Well, I think I've discovered why the casting's cracked, and it seems pretty weird.
After I re-inserted the main shaft, I noticed that the large gear wheel was rubbing against the casting. I remember when I disassembled the gears I found it strange that there was a fair bit of axial play in the big gear. I figured I'd noticed this after I'd started pushing the spindle through, which would explain it, but now I'm seeing it with the spindle in place, and the pulley-side bearing seated.
I'm pretty sure the gear should have no axial play. I believe the wheel (141) (parts # from the
instruction guide on the Vintage Machinery site) the inner race of the main wheel bearing (143), the spacer (149) and the inner race of the gear wheel's bearing (151) should all tighten up against the retaining ring (153).
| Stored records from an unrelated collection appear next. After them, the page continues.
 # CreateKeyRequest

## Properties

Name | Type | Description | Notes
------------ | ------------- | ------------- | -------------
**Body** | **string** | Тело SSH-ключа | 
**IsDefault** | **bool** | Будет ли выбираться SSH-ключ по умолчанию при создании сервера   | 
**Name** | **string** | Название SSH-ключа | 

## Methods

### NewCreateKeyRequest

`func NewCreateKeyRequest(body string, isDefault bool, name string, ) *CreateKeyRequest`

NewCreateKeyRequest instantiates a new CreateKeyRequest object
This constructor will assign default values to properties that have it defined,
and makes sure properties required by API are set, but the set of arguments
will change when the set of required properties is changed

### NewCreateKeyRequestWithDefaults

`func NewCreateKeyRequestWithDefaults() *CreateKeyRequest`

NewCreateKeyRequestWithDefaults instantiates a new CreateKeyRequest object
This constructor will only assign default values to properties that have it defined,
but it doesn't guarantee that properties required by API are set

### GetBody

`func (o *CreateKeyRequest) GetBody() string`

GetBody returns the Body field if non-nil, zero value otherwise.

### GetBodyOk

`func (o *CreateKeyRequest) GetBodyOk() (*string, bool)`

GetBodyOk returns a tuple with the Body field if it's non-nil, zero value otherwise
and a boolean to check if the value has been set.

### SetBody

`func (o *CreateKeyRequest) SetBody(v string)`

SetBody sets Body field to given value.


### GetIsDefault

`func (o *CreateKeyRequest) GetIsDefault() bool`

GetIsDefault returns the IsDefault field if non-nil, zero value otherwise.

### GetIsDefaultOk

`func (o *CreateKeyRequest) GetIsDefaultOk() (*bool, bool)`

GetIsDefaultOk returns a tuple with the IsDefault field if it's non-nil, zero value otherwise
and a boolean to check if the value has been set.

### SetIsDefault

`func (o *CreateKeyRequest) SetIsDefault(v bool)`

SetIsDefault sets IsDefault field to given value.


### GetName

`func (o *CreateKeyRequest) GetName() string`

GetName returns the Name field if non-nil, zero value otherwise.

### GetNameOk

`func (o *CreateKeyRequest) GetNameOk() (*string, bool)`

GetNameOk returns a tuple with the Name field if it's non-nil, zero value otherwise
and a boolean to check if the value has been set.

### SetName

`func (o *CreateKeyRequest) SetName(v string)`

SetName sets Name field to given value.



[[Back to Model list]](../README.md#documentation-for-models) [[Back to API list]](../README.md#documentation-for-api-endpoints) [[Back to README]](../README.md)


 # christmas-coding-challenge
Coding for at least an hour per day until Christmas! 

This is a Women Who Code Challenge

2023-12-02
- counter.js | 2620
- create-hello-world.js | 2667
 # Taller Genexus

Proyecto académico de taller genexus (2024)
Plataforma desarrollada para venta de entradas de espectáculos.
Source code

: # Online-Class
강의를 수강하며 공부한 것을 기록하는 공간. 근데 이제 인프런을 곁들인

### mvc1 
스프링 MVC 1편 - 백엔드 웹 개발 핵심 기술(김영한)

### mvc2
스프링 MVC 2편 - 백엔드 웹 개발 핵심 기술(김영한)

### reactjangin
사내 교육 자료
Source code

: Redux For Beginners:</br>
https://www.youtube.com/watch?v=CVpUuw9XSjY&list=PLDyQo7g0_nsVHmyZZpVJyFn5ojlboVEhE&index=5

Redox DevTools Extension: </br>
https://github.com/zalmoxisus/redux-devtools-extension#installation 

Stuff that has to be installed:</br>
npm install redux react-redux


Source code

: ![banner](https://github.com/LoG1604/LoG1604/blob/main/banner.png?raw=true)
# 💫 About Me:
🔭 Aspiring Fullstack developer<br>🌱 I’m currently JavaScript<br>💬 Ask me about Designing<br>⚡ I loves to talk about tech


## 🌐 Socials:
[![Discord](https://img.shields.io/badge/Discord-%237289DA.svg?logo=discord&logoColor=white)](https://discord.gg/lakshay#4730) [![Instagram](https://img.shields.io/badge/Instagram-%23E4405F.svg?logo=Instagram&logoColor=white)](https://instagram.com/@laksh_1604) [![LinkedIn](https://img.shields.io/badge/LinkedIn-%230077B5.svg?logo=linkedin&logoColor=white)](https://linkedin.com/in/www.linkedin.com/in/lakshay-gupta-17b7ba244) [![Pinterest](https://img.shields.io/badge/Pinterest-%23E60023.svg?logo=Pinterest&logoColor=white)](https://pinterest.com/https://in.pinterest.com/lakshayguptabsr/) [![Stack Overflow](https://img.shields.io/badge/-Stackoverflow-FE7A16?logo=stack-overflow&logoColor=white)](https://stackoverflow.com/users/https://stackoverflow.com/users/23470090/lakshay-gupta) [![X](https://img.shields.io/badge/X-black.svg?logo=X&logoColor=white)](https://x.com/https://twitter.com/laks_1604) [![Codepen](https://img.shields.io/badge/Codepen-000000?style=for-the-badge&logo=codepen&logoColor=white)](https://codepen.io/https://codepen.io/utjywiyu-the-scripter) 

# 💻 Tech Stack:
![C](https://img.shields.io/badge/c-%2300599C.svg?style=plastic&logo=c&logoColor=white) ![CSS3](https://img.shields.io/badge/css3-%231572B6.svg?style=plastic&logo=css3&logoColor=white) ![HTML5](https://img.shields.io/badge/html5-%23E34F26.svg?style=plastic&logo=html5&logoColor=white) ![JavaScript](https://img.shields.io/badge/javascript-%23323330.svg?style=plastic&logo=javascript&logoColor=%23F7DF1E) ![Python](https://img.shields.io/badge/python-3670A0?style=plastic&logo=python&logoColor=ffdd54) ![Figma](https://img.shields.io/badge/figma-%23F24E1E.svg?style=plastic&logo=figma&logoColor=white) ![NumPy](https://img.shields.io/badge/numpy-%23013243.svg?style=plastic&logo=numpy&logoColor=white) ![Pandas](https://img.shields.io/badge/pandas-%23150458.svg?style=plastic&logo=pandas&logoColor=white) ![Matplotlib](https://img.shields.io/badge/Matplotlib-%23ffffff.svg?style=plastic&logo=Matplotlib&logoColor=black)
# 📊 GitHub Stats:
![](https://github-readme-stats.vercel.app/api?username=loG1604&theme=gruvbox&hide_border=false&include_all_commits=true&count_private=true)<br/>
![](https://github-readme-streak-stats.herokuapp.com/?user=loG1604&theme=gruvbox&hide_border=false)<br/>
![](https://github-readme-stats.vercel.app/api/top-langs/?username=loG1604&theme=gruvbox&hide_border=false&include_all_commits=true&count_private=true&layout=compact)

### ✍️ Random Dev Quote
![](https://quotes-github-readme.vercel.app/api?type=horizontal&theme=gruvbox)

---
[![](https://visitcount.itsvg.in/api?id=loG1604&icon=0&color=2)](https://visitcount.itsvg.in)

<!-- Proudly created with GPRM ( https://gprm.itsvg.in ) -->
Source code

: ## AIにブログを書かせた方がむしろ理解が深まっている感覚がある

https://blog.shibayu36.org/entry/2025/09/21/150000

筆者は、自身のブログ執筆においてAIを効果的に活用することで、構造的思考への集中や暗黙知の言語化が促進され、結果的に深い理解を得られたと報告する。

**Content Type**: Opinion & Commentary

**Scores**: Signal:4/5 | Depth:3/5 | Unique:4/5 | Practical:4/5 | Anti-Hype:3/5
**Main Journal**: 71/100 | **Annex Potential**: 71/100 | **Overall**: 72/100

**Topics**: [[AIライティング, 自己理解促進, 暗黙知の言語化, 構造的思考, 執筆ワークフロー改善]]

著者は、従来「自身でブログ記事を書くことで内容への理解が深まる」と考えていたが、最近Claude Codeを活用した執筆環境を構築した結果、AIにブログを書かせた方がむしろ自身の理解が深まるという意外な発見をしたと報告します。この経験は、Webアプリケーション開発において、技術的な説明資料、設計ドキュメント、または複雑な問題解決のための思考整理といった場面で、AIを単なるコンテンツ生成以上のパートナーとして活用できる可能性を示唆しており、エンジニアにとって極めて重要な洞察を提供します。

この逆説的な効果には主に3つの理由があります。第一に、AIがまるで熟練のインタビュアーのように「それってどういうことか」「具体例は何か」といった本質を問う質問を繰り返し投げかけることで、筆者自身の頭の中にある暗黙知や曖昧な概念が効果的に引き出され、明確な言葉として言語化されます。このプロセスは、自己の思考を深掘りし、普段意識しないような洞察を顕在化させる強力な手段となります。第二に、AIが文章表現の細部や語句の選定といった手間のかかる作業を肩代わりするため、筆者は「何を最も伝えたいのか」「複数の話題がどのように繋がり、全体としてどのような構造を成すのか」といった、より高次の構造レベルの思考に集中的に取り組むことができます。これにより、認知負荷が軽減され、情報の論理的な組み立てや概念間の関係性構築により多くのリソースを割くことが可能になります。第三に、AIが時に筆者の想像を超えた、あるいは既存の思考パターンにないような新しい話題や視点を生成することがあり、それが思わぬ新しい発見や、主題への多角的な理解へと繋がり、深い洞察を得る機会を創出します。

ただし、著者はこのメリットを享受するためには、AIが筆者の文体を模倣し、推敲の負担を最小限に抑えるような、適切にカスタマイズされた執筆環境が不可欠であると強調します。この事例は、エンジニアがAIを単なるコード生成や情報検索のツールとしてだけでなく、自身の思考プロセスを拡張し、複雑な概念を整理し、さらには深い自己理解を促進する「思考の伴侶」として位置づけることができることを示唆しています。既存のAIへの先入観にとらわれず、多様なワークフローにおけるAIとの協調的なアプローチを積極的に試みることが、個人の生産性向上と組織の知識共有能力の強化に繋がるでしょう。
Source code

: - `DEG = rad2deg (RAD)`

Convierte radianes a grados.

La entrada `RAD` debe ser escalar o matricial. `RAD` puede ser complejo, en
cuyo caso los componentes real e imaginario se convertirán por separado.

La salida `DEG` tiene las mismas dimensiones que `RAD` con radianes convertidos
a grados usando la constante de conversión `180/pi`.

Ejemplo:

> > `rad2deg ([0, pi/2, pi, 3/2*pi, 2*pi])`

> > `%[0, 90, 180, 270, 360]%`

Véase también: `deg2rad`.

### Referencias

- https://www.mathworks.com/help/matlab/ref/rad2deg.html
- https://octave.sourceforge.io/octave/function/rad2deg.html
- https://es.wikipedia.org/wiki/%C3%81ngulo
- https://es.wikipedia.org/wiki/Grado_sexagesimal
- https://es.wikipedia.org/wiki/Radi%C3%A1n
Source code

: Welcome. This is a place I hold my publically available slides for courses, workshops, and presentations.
So, I tapped out the wheel bearing (it's an 87026) and reinserted the spindle, and sure enough, the goddamn spacer is short. If I were to tighten up the wheel on the spindle, I'd crush the casting before I'd start tightening against the retaining ring. If I crushed things all the way up, I'd have the gear wheel rubbing the casting.
WTH???
It's pretty tight to get the gear wheel and spacer into place if the bearing's there, I found myself wondering how the hell this was assembled to begin with.
So, I'm betting what happened is that some mechanical genius (I could see myself doing this
) reassembled things in the wrong order, and couldn't get the gear wheel and spacer in. Then, rather than pulling the bearing out, said genius decided to face off the spacer a little until it fit.
I can't fathom how this would have otherwise happened?